(Stored data)

-.-.-

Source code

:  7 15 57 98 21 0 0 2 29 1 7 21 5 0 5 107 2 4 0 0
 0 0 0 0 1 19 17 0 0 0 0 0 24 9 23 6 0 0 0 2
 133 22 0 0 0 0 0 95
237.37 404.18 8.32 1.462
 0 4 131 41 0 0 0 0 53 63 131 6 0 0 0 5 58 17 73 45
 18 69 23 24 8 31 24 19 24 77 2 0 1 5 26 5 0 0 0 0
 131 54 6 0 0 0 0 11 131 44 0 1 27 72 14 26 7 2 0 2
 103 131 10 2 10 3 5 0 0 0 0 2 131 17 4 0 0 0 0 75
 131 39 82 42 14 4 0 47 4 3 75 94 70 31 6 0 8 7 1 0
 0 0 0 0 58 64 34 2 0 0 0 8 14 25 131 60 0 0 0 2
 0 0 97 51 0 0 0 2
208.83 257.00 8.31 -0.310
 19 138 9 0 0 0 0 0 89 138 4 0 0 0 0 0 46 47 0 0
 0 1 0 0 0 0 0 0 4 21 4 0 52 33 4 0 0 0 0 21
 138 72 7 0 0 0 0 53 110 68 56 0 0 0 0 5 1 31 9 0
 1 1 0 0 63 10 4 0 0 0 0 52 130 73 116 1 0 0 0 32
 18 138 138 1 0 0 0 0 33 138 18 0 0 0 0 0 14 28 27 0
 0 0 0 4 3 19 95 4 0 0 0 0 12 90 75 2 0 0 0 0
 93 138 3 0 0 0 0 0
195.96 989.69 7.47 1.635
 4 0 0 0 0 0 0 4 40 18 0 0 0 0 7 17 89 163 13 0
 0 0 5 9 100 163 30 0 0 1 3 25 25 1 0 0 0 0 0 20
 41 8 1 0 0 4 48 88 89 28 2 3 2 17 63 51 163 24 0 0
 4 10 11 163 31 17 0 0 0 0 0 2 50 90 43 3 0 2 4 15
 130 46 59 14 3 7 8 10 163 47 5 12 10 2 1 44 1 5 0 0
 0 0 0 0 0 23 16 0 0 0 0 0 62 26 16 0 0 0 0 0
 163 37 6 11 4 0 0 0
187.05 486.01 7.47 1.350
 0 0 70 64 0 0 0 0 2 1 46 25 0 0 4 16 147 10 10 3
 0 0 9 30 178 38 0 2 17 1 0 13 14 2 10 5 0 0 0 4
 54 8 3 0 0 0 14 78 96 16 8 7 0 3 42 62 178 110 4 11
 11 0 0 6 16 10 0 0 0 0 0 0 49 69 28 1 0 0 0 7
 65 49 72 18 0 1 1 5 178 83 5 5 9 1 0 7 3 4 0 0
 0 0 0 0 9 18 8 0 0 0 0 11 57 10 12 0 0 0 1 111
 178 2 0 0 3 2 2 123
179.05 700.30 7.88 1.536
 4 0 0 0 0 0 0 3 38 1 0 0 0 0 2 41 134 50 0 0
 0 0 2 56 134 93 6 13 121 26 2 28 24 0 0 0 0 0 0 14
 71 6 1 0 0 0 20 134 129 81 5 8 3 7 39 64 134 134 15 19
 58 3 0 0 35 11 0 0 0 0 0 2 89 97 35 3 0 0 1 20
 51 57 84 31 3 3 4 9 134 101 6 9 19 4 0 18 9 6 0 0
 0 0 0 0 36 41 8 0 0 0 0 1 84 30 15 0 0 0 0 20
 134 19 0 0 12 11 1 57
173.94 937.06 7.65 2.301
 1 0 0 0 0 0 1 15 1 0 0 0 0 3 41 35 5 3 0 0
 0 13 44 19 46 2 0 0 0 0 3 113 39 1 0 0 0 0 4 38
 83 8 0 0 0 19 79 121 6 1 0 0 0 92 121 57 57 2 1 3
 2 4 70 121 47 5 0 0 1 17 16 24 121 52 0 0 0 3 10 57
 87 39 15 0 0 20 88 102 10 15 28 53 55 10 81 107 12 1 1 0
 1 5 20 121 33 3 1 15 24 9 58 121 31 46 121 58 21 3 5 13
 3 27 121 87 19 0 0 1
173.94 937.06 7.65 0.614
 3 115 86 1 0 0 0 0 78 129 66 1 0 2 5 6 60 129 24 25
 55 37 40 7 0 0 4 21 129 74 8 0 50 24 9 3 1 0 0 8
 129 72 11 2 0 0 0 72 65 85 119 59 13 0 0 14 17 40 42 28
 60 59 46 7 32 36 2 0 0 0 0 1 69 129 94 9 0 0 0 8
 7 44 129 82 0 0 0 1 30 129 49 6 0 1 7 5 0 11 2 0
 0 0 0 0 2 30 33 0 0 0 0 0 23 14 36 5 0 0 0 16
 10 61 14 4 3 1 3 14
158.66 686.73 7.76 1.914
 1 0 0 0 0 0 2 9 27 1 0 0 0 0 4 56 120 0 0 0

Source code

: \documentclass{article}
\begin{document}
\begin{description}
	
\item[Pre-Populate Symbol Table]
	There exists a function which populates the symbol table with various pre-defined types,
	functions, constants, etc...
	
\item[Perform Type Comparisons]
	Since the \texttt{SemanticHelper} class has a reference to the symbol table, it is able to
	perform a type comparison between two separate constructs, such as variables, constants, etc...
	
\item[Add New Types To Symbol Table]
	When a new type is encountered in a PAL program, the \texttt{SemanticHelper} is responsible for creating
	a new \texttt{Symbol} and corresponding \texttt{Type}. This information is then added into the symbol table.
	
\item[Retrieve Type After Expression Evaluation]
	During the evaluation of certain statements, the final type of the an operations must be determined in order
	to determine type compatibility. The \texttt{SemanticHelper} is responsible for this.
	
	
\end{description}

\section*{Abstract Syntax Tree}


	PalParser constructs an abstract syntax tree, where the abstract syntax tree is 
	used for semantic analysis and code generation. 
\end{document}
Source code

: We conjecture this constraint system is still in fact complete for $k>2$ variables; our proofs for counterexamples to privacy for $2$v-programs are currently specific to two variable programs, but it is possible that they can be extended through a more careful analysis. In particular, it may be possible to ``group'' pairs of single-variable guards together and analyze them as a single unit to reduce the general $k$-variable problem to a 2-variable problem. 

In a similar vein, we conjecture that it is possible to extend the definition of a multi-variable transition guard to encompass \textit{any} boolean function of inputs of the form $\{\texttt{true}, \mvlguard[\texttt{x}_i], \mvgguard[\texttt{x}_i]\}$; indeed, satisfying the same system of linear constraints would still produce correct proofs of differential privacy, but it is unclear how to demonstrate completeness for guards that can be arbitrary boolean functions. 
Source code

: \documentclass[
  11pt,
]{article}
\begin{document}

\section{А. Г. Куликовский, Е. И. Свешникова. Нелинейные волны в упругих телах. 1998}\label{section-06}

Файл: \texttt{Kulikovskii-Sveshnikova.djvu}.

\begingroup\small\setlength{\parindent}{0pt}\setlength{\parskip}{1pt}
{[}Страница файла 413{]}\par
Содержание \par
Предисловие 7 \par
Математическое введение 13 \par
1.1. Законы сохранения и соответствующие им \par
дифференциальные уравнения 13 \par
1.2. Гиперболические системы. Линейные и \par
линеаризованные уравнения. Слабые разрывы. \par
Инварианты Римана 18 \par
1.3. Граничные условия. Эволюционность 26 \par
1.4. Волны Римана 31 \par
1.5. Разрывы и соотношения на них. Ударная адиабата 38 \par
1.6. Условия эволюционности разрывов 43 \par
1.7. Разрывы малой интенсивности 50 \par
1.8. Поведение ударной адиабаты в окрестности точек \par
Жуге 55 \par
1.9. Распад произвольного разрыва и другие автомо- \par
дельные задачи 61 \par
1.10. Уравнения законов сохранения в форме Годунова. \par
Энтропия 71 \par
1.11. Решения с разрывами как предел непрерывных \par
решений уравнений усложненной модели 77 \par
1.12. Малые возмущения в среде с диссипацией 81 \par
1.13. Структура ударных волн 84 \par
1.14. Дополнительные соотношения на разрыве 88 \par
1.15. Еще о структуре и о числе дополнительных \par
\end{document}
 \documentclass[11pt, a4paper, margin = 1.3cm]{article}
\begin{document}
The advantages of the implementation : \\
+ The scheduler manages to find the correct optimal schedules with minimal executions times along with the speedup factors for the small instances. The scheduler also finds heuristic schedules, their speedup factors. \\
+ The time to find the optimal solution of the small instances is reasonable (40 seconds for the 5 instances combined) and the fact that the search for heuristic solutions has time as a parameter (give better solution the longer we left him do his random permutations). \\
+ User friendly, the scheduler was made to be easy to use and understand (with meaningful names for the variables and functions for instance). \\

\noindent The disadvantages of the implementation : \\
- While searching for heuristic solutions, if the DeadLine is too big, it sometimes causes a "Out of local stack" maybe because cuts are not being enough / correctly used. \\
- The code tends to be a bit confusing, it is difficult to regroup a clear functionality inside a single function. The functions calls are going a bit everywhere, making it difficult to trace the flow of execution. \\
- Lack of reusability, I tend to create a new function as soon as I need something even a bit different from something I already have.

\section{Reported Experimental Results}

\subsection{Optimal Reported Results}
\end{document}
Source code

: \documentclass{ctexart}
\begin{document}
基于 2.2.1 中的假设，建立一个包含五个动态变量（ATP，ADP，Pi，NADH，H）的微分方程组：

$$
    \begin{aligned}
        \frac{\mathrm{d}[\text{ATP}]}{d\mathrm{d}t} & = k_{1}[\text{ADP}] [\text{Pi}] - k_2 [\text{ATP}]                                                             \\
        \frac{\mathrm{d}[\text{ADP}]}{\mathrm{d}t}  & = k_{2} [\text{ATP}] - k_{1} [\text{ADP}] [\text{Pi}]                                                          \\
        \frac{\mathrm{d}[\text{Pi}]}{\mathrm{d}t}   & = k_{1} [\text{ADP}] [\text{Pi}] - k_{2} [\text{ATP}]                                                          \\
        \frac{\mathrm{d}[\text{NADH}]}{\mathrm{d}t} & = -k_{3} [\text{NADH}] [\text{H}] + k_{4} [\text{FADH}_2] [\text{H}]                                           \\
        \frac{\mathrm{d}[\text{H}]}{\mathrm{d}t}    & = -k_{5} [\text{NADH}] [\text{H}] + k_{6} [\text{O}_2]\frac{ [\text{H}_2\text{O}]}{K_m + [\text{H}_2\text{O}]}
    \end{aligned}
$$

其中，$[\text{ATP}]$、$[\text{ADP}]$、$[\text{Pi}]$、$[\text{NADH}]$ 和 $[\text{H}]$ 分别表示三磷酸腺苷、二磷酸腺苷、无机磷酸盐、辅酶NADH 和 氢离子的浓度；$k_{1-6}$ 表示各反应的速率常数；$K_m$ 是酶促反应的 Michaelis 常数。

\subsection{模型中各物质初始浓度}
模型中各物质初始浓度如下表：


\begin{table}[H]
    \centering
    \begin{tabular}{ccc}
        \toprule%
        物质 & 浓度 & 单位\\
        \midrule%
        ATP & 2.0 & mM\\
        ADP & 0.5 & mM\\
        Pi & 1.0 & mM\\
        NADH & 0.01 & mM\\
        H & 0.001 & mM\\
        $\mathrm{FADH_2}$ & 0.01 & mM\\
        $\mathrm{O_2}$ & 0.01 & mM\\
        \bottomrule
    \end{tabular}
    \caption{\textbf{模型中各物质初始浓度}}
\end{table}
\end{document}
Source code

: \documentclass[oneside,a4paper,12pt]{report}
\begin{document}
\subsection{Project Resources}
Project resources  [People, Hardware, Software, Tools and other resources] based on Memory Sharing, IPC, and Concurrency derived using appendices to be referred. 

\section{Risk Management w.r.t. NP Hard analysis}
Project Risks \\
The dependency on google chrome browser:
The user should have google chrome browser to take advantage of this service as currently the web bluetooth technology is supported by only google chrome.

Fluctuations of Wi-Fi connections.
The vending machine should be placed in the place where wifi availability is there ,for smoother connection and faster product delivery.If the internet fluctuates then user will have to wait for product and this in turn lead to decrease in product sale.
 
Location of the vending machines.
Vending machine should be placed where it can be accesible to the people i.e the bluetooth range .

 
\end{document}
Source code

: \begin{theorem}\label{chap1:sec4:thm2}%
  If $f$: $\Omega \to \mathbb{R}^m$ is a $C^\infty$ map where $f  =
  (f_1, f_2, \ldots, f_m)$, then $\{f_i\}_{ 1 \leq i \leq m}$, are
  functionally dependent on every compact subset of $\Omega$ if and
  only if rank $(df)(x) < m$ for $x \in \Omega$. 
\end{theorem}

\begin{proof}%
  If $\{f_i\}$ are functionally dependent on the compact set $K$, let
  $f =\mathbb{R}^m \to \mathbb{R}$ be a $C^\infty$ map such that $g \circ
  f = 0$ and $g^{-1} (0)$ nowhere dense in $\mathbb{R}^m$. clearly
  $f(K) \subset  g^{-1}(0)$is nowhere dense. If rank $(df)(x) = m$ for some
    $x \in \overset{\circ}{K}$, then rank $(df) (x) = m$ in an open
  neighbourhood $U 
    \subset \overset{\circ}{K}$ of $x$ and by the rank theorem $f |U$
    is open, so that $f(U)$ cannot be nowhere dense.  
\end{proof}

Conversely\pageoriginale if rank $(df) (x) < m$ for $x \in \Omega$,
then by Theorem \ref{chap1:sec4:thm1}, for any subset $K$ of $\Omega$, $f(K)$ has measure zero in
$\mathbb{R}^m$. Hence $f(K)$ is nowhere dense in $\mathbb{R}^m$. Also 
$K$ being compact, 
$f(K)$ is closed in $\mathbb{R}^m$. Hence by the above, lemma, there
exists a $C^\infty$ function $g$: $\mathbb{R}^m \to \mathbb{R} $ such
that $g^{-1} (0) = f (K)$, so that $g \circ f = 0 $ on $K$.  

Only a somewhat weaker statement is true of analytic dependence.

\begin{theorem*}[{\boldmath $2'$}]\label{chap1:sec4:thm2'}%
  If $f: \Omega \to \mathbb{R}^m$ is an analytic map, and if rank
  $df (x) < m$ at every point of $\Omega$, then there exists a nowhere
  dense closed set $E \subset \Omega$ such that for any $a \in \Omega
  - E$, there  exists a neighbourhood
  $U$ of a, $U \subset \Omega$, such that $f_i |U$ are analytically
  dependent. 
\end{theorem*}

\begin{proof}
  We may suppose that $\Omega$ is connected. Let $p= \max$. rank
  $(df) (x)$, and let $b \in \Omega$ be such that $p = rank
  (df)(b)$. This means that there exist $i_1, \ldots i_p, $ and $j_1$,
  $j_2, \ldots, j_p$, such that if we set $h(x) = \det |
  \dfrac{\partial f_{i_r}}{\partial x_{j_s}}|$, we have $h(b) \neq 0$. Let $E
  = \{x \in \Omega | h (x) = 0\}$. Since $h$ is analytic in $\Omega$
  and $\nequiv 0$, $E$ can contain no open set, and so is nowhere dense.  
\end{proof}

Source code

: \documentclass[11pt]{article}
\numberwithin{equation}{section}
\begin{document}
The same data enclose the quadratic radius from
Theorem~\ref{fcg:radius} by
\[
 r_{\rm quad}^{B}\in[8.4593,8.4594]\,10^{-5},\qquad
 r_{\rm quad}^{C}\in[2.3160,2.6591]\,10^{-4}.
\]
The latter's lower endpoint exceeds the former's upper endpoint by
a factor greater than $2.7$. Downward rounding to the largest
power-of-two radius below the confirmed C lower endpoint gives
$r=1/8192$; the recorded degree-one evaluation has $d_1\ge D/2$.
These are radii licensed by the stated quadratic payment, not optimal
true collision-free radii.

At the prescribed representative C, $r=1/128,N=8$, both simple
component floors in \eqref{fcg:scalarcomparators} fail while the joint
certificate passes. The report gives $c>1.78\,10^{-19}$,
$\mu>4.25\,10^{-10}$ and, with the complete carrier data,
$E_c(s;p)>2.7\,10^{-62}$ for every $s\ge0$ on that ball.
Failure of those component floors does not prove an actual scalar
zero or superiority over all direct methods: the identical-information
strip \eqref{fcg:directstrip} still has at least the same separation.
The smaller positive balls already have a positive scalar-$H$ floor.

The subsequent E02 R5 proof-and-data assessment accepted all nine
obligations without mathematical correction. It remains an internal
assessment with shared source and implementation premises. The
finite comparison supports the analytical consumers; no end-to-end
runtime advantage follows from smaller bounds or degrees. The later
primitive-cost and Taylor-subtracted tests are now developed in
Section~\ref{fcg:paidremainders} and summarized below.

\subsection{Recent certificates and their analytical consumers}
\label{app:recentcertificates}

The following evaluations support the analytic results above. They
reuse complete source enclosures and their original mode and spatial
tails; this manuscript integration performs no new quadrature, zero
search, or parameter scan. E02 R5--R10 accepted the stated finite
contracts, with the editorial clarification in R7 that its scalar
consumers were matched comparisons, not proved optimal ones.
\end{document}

-.-.-

## Task requirements
Say how many lines in the records contain the word "Reported". Nothing but the number is required.

## Answer box
2